Excerpts from a dataset
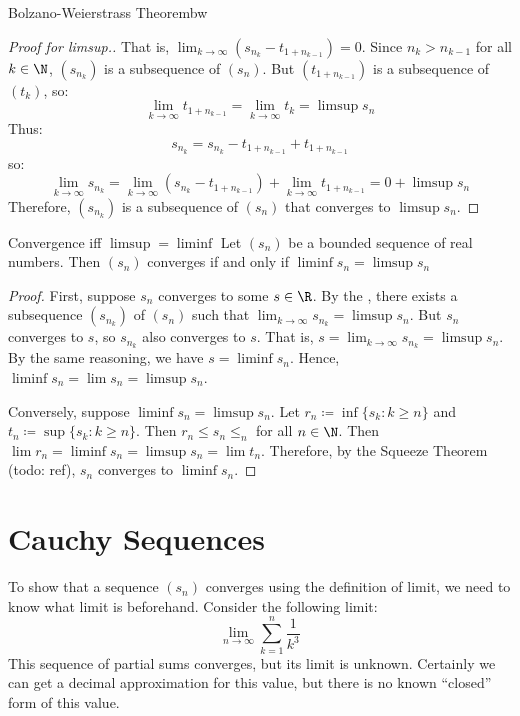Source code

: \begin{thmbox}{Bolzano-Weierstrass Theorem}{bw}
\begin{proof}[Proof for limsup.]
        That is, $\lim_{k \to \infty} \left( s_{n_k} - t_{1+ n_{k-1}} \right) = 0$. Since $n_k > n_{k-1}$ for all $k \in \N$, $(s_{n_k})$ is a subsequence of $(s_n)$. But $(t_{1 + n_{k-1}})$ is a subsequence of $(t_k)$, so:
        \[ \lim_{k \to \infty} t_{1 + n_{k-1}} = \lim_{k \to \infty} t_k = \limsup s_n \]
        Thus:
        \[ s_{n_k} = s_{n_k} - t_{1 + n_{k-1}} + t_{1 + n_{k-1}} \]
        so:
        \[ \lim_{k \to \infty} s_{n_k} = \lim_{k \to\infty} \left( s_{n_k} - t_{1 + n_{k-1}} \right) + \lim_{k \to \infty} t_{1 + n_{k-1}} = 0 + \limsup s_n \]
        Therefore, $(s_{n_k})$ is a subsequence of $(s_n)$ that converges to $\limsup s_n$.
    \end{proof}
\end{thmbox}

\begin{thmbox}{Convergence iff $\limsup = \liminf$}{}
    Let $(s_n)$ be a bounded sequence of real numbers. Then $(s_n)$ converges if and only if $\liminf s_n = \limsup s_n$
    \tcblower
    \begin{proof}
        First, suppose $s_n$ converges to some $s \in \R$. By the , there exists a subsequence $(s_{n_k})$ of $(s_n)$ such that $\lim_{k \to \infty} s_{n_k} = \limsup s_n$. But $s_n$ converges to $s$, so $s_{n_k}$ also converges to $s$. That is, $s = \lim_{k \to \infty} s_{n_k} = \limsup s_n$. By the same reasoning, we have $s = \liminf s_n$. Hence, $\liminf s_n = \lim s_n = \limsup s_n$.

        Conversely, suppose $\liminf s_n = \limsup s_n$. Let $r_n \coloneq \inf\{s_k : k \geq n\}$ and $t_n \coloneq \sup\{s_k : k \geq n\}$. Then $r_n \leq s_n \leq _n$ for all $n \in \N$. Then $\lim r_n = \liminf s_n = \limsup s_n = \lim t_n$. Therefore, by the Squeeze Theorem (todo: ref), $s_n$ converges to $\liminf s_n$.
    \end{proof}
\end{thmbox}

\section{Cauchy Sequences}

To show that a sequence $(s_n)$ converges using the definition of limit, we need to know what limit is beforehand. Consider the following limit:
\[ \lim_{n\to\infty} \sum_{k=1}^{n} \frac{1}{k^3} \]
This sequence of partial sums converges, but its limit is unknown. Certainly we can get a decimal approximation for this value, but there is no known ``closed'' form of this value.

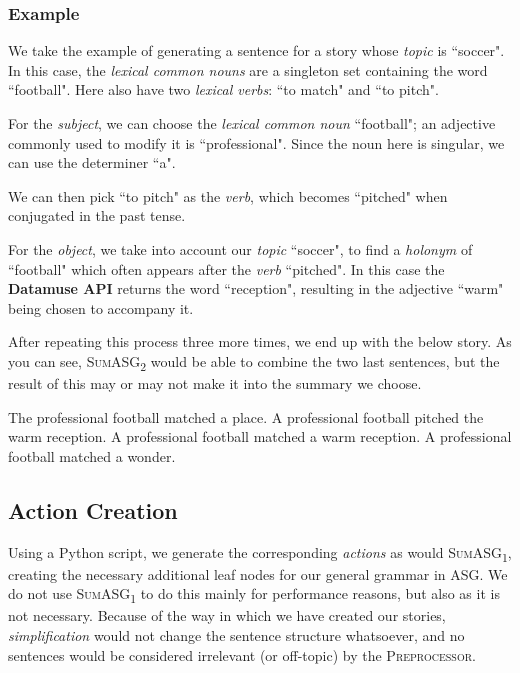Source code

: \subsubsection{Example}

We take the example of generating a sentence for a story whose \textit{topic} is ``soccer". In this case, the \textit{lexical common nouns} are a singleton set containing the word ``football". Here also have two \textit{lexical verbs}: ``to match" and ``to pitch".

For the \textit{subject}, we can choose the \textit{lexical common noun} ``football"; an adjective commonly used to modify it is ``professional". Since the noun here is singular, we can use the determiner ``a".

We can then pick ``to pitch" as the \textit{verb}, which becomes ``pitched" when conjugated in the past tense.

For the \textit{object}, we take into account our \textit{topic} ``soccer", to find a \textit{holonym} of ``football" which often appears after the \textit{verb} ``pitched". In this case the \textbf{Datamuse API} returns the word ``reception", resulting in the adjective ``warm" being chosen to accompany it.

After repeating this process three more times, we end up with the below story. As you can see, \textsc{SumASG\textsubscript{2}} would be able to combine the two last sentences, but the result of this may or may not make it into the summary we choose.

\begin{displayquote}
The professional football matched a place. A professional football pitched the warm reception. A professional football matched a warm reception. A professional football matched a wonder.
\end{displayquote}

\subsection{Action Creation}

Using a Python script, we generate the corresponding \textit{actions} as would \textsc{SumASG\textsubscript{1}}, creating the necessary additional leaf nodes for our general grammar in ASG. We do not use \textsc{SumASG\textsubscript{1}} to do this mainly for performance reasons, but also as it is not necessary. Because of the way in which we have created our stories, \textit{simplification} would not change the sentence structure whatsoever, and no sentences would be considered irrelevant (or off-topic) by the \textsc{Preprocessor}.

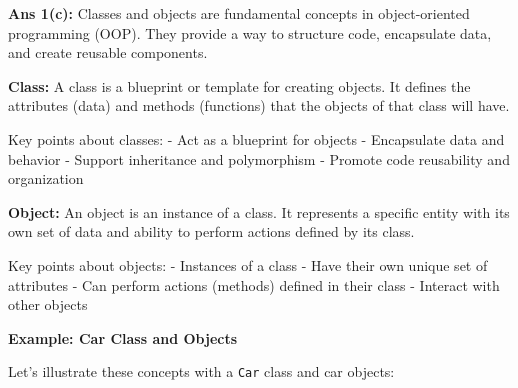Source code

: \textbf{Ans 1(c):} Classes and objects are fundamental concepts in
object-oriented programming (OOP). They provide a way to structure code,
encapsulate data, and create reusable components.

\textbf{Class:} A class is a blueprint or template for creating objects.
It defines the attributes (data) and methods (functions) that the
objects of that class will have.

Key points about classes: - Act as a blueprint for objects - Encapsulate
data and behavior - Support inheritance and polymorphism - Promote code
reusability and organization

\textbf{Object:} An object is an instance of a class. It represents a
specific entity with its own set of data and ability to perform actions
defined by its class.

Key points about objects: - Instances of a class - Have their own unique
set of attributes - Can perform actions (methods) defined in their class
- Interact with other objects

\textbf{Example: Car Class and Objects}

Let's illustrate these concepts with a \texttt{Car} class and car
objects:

## TASK ITEM
Pictures stay out; copy every entry above exactly.

## SOLUTION FOR THIS PROBLEM
Source code

: \begin{thmbox}{Bolzano-Weierstrass Theorem}{bw}
\begin{proof}[Proof for limsup.]
        That is, $\lim_{k \to \infty} \left( s_{n_k} - t_{1+ n_{k-1}} \right) = 0$. Since $n_k > n_{k-1}$ for all $k \in \N$, $(s_{n_k})$ is a subsequence of $(s_n)$. But $(t_{1 + n_{k-1}})$ is a subsequence of $(t_k)$, so:
        \[ \lim_{k \to \infty} t_{1 + n_{k-1}} = \lim_{k \to \infty} t_k = \limsup s_n \]
        Thus:
        \[ s_{n_k} = s_{n_k} - t_{1 + n_{k-1}} + t_{1 + n_{k-1}} \]
        so:
        \[ \lim_{k \to \infty} s_{n_k} = \lim_{k \to\infty} \left( s_{n_k} - t_{1 + n_{k-1}} \right) + \lim_{k \to \infty} t_{1 + n_{k-1}} = 0 + \limsup s_n \]
        Therefore, $(s_{n_k})$ is a subsequence of $(s_n)$ that converges to $\limsup s_n$.
    \end{proof}
\end{thmbox}

\begin{thmbox}{Convergence iff $\limsup = \liminf$}{}
    Let $(s_n)$ be a bounded sequence of real numbers. Then $(s_n)$ converges if and only if $\liminf s_n = \limsup s_n$
    \tcblower
    \begin{proof}
        First, suppose $s_n$ converges to some $s \in \R$. By the , there exists a subsequence $(s_{n_k})$ of $(s_n)$ such that $\lim_{k \to \infty} s_{n_k} = \limsup s_n$. But $s_n$ converges to $s$, so $s_{n_k}$ also converges to $s$. That is, $s = \lim_{k \to \infty} s_{n_k} = \limsup s_n$. By the same reasoning, we have $s = \liminf s_n$. Hence, $\liminf s_n = \lim s_n = \limsup s_n$.

        Conversely, suppose $\liminf s_n = \limsup s_n$. Let $r_n \coloneq \inf\{s_k : k \geq n\}$ and $t_n \coloneq \sup\{s_k : k \geq n\}$. Then $r_n \leq s_n \leq _n$ for all $n \in \N$. Then $\lim r_n = \liminf s_n = \limsup s_n = \lim t_n$. Therefore, by the Squeeze Theorem (todo: ref), $s_n$ converges to $\liminf s_n$.
    \end{proof}
\end{thmbox}

\section{Cauchy Sequences}

To show that a sequence $(s_n)$ converges using the definition of limit, we need to know what limit is beforehand. Consider the following limit:
\[ \lim_{n\to\infty} \sum_{k=1}^{n} \frac{1}{k^3} \]
This sequence of partial sums converges, but its limit is unknown. Certainly we can get a decimal approximation for this value, but there is no known ``closed'' form of this value.

Source code

: \subsubsection{Example}

We take the example of generating a sentence for a story whose \textit{topic} is ``soccer". In this case, the \textit{lexical common nouns} are a singleton set containing the word ``football". Here also have two \textit{lexical verbs}: ``to match" and ``to pitch".

For the \textit{subject}, we can choose the \textit{lexical common noun} ``football"; an adjective commonly used to modify it is ``professional". Since the noun here is singular, we can use the determiner ``a".

We can then pick ``to pitch" as the \textit{verb}, which becomes ``pitched" when conjugated in the past tense.

For the \textit{object}, we take into account our \textit{topic} ``soccer", to find a \textit{holonym} of ``football" which often appears after the \textit{verb} ``pitched". In this case the \textbf{Datamuse API} returns the word ``reception", resulting in the adjective ``warm" being chosen to accompany it.

After repeating this process three more times, we end up with the below story. As you can see, \textsc{SumASG\textsubscript{2}} would be able to combine the two last sentences, but the result of this may or may not make it into the summary we choose.

\begin{displayquote}
The professional football matched a place. A professional football pitched the warm reception. A professional football matched a warm reception. A professional football matched a wonder.
\end{displayquote}

\subsection{Action Creation}

Using a Python script, we generate the corresponding \textit{actions} as would \textsc{SumASG\textsubscript{1}}, creating the necessary additional leaf nodes for our general grammar in ASG. We do not use \textsc{SumASG\textsubscript{1}} to do this mainly for performance reasons, but also as it is not necessary. Because of the way in which we have created our stories, \textit{simplification} would not change the sentence structure whatsoever, and no sentences would be considered irrelevant (or off-topic) by the \textsc{Preprocessor}.

Source code

: \textbf{Ans 1(c):} Classes and objects are fundamental concepts in
object-oriented programming (OOP). They provide a way to structure code,
encapsulate data, and create reusable components.

\textbf{Class:} A class is a blueprint or template for creating objects.
It defines the attributes (data) and methods (functions) that the
objects of that class will have.

Key points about classes: - Act as a blueprint for objects - Encapsulate
data and behavior - Support inheritance and polymorphism - Promote code
reusability and organization

\textbf{Object:} An object is an instance of a class. It represents a
specific entity with its own set of data and ability to perform actions
defined by its class.

Key points about objects: - Instances of a class - Have their own unique
set of attributes - Can perform actions (methods) defined in their class
- Interact with other objects

\textbf{Example: Car Class and Objects}

Let's illustrate these concepts with a \texttt{Car} class and car
objects:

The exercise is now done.